Task directions: Return each line of the data below that contains the string "blue".

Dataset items
-.-.-

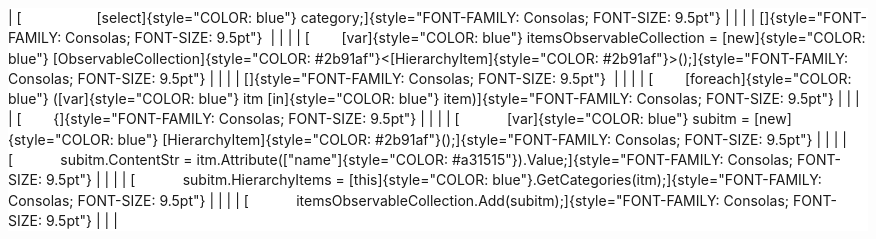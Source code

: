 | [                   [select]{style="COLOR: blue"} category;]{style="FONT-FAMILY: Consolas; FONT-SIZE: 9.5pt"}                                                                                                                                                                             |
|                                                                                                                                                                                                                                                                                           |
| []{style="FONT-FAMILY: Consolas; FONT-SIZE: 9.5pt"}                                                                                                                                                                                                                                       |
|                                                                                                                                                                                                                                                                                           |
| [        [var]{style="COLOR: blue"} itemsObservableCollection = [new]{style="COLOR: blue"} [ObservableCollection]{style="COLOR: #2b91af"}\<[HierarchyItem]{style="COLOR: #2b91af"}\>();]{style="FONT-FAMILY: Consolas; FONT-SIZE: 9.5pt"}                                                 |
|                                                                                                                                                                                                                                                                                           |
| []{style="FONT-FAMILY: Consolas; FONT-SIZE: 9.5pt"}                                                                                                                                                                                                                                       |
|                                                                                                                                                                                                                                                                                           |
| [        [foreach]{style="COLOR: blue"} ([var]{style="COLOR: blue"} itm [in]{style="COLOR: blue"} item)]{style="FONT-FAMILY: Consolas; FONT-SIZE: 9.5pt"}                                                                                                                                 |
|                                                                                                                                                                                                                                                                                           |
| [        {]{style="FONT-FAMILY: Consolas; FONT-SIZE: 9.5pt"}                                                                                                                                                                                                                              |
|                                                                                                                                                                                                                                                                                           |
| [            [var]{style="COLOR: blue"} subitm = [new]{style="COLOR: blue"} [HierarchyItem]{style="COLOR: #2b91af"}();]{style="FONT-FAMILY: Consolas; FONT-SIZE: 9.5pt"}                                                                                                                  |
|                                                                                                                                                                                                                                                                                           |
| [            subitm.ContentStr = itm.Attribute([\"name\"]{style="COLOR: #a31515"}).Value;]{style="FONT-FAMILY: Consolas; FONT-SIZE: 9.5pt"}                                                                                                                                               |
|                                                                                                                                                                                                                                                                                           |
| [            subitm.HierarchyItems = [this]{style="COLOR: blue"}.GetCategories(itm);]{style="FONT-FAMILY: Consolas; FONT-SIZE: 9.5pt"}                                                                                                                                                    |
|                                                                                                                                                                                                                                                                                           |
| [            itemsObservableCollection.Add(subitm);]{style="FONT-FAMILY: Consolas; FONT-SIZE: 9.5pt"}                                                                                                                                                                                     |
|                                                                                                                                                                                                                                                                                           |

-.-.-

Solved problem:
: | [                   [select]{style="COLOR: blue"} category;]{style="FONT-FAMILY: Consolas; FONT-SIZE: 9.5pt"}                                                                                                                                                                             |
| [        [var]{style="COLOR: blue"} itemsObservableCollection = [new]{style="COLOR: blue"} [ObservableCollection]{style="COLOR: #2b91af"}\<[HierarchyItem]{style="COLOR: #2b91af"}\>();]{style="FONT-FAMILY: Consolas; FONT-SIZE: 9.5pt"}                                                 |
| [        [foreach]{style="COLOR: blue"} ([var]{style="COLOR: blue"} itm [in]{style="COLOR: blue"} item)]{style="FONT-FAMILY: Consolas; FONT-SIZE: 9.5pt"}                                                                                                                                 |
| [            [var]{style="COLOR: blue"} subitm = [new]{style="COLOR: blue"} [HierarchyItem]{style="COLOR: #2b91af"}();]{style="FONT-FAMILY: Consolas; FONT-SIZE: 9.5pt"}                                                                                                                  |
| [            subitm.HierarchyItems = [this]{style="COLOR: blue"}.GetCategories(itm);]{style="FONT-FAMILY: Consolas; FONT-SIZE: 9.5pt"}                                                                                                                                                    |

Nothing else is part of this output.